God. She doesn't know what to say. It's all jumbled up in her head, resentment and terrible fear and knowing that somewhere in this city Alison's been keeping a distant eye on her, showing off her artwork to friends and saying, what, the daughter I've never spoken to in eleven years made this? isn't it beautiful? isn't she talented?—it still doesn't make a bit of sense. And how is she supposed to answer a question like that if she doesn't even know how she feels?

"I guess I'm okay," she says.

"…I always… wished…" Alison closes her eyes, and for a moment Alyssa thinks the pain written across her face has nothing to do with her injuries. "Tommy?"

"Yes?"

She doesn't look at him; her gaze is fixed on Alyssa alone, her eyes hard with an odd determination. "Could you fetch a nurse for me, please? I… think… a little more morphine…"

Dad goes at once, pausing only to squeeze Alyssa's shoulder on the way out. As soon as he's gone, Alison says, "Allie. Come here, please. I need you to—to listen very carefully."

One of her hands lifts, grasping weakly at nothing, as if by mere effort she can compel Alyssa close enough to take her hand; nervous, Alyssa edges toward her.

"I never wanted to leave you," Alison says—barely a whisper, barely a breath. "I never, ever wanted… do you… do you remember that night? When I—?"

Alyssa drops heavily into the chair Dad just vacated, staring down at her knees. The kind of stormy night she'd loved as a little girl—rain in almost solid sheets and lightning etching jagged paths across the sky. Alison wielding a pair of garden shears against the daffodils in the backyard. Alyssa had run out to stop her from destroying the flowers, lifted her hands—

She doesn't remember the shears closing on her hands or the pain that follows, but Dad told her once that her scream was the most horrifying sound he'd ever heard. And the scars are still there, ugly lines slashing across her palms.

She offers a one-shouldered shrug. "I guess."

"Do you remember the moth?"

"…the what?"

When she looks up Alison's eyes are closed, relief slackening the lines of tension in her face. "You don't," she whispers. "Well, that's something… But you will, I think. Now that—" She shakes her head. "There's no time to explain everything. What's important is that there—there was a man, and he was using me to hurt you, and so I had to go away. And now, because you've seen me—and it isn't your fault—he's going to come after you directly."

"What?"

Alison shakes her head. "There's more to this story than you can imagine," she says. "Our family's been wrapped up in it for generations, ever since—"

"Mom…" Alyssa stumbles over the unfamiliar word, reaching out to take Alison's hand; cool fingers clutch at her wrist, holding her tight and wrinkling the thin fabric of her gloves. "…are you… sure you're not still, like—"

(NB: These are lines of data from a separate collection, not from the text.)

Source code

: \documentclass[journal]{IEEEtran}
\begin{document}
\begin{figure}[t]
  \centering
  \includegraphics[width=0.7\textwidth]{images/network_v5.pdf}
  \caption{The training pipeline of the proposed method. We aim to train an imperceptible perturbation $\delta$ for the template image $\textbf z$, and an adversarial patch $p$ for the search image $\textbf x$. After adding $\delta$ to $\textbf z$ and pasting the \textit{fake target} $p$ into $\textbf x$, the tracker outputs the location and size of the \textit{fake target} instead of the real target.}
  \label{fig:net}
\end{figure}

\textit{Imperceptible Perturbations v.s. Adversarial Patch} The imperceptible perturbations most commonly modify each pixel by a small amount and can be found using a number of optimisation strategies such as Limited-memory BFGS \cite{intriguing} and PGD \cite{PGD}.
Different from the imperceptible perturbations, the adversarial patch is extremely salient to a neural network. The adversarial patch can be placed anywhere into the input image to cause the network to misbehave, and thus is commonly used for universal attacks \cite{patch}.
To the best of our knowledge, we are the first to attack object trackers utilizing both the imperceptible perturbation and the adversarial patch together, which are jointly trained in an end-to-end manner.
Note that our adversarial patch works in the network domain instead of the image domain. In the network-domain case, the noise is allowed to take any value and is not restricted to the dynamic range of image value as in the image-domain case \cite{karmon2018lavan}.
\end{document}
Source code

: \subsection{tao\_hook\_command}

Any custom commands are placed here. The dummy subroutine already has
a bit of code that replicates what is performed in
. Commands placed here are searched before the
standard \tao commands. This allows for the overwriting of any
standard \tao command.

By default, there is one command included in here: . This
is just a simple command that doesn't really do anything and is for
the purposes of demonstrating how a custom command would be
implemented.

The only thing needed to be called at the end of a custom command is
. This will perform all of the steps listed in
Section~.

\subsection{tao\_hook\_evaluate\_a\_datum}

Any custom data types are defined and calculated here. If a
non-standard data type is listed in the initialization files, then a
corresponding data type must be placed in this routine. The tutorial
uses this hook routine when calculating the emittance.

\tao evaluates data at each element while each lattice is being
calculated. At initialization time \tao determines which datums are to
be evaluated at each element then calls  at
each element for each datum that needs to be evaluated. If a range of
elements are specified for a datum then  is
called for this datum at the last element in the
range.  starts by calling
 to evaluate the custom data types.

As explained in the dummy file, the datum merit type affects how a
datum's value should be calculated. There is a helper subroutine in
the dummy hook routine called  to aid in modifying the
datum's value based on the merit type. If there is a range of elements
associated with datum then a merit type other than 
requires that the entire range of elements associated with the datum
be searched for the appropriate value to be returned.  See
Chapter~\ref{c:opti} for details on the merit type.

"This is not a delusion!" Alison says, with such vehemence that Alyssa jumps. "I need you to leave here as soon as your father gets back. Go to 3052 Bainbridge Avenue and ring the bell for apartment 422. Alice will be at home. Tell her I sent you to collect the things in my writing desk—in the center drawer. Take them home with you and—and just look at them, please. Please. Read my notes. Look at the photographs."

"I don't underst—"

"Look at me, Allie." Alyssa obeys and meets Alison's gaze—ice-blue and lucid despite the faint haze of morphine, intent, deadly serious. "I love you so much," she whispers. "And I've put you in danger again and this time I can't—I can't be the one to protect you, I'm stuck—" She blinks as tears well in her eyes. "So you have to protect yourself and to do that you'll need to know everything. Please."

"I—"

Alison squeezes her hand. "3052 Bainbridge Avenue. Promise me."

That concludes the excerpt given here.